### RECORDS FOR PROCESSING
-- Opening Marker --

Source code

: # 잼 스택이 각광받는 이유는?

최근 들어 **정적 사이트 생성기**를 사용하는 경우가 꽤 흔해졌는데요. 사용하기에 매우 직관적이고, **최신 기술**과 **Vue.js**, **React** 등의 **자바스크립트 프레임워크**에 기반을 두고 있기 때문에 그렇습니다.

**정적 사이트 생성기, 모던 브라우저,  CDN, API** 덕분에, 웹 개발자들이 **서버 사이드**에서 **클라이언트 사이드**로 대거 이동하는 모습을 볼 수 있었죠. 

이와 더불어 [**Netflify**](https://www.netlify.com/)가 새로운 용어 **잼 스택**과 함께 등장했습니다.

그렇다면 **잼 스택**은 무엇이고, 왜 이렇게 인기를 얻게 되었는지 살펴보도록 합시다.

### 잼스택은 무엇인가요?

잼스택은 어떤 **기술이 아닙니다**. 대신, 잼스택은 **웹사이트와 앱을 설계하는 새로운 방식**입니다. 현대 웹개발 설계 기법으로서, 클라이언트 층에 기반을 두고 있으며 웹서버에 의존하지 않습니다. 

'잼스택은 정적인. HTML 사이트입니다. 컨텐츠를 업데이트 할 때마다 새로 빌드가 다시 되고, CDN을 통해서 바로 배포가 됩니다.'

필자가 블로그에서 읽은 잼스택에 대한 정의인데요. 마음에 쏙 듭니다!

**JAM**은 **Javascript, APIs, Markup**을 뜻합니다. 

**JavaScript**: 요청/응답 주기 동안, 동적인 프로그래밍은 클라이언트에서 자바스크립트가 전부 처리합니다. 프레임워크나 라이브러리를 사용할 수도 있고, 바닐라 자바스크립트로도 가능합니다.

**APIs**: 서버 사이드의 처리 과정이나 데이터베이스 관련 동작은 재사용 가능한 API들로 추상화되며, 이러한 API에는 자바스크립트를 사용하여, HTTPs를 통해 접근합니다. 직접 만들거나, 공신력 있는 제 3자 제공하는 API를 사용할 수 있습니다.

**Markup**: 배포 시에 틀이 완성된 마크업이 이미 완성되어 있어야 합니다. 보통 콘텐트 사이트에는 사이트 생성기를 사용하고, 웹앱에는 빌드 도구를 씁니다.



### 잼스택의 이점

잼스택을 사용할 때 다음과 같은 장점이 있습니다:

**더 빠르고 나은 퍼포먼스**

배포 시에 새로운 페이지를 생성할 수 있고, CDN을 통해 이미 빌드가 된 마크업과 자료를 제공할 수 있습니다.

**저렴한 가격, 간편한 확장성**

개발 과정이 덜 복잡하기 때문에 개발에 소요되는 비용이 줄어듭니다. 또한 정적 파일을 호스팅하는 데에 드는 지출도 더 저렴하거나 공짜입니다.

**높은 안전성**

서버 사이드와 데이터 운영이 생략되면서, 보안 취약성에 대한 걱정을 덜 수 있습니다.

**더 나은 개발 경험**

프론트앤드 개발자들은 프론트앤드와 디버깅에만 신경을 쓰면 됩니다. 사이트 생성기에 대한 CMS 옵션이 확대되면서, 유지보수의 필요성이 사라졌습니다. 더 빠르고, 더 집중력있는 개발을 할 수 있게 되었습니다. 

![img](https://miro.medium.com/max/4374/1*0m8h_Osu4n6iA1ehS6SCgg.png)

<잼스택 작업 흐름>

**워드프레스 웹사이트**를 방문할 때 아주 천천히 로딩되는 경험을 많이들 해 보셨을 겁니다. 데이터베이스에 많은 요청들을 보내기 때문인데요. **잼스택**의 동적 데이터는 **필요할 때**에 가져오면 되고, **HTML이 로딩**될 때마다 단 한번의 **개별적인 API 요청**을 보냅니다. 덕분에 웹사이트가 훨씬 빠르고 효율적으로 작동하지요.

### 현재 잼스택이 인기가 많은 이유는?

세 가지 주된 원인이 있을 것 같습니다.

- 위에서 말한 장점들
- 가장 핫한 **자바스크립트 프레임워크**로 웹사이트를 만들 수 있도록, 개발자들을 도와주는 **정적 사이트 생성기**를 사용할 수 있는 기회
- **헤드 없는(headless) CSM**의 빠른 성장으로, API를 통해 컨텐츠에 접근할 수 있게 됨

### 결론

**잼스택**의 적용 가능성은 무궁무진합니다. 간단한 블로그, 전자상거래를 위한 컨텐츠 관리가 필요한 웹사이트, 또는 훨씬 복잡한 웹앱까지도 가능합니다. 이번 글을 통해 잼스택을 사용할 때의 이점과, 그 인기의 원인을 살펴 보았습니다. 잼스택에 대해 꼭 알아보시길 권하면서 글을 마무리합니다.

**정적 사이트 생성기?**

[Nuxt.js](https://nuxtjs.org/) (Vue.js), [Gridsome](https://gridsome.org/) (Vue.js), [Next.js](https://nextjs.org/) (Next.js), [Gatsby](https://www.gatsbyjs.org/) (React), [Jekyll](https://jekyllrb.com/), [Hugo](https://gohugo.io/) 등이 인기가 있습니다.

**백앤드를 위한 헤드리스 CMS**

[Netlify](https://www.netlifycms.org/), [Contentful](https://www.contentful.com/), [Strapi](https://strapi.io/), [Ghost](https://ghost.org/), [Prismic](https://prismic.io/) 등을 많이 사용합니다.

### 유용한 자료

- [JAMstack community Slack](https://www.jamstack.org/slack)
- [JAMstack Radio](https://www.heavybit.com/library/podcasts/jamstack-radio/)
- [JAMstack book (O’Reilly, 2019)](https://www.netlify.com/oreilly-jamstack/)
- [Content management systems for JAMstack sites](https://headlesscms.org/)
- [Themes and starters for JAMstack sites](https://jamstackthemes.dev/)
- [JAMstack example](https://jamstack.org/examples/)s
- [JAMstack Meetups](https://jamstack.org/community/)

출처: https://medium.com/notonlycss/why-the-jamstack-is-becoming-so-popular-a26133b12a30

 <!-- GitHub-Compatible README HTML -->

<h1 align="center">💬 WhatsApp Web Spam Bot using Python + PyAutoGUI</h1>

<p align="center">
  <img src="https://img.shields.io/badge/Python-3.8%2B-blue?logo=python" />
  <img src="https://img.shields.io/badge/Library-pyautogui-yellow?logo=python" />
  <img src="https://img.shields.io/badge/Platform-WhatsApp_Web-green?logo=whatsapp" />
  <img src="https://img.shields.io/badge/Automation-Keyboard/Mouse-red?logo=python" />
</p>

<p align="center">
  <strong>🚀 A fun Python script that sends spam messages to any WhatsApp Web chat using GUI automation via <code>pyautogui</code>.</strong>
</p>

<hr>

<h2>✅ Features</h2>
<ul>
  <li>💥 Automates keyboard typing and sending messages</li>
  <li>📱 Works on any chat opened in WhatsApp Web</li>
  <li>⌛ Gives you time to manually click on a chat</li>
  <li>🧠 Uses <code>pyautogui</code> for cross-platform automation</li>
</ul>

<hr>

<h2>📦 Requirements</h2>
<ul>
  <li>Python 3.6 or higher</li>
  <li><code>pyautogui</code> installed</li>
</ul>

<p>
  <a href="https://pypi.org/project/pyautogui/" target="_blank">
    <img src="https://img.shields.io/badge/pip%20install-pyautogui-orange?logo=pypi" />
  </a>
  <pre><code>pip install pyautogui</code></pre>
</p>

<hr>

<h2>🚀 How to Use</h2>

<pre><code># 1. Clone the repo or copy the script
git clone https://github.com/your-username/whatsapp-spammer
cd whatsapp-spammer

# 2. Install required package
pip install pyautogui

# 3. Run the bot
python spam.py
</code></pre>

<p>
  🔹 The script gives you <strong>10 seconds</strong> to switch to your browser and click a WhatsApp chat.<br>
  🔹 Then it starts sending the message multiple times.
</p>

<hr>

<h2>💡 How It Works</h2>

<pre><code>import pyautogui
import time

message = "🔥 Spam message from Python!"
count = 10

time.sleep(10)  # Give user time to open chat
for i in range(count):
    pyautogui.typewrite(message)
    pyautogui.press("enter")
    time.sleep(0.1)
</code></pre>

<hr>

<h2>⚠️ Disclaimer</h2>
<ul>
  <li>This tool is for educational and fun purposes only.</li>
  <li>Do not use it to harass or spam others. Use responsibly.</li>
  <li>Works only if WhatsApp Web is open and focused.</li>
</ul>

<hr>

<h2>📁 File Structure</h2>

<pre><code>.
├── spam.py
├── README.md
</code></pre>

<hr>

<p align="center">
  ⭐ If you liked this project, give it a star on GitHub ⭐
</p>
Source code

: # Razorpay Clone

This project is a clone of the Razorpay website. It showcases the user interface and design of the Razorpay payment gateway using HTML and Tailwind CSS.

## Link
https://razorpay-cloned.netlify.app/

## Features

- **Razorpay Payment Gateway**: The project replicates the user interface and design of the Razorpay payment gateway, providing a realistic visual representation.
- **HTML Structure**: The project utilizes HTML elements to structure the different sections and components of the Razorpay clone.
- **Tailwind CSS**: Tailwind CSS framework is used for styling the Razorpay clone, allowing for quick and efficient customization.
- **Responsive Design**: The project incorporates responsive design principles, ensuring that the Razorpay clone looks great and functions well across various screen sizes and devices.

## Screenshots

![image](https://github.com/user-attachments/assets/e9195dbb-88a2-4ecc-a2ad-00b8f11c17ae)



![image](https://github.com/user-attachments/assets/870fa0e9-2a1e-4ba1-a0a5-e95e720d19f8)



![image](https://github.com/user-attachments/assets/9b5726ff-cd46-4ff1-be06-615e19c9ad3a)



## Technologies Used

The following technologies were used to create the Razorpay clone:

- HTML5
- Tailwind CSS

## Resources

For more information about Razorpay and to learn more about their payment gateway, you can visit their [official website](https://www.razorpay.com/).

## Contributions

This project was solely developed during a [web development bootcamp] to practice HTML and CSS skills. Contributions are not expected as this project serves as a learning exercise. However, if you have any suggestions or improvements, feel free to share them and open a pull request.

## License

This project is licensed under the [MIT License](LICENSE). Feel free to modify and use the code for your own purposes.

-- Closing Marker --

### PROBLEM REQUIREMENTS
From the first line of the data through the line with "모습을 볼 수 있었죠.", quote each line exactly and add nothing else.

### RESPONSE TO THE TASK
Source code

: # 잼 스택이 각광받는 이유는?

최근 들어 **정적 사이트 생성기**를 사용하는 경우가 꽤 흔해졌는데요. 사용하기에 매우 직관적이고, **최신 기술**과 **Vue.js**, **React** 등의 **자바스크립트 프레임워크**에 기반을 두고 있기 때문에 그렇습니다.

**정적 사이트 생성기, 모던 브라우저,  CDN, API** 덕분에, 웹 개발자들이 **서버 사이드**에서 **클라이언트 사이드**로 대거 이동하는 모습을 볼 수 있었죠. 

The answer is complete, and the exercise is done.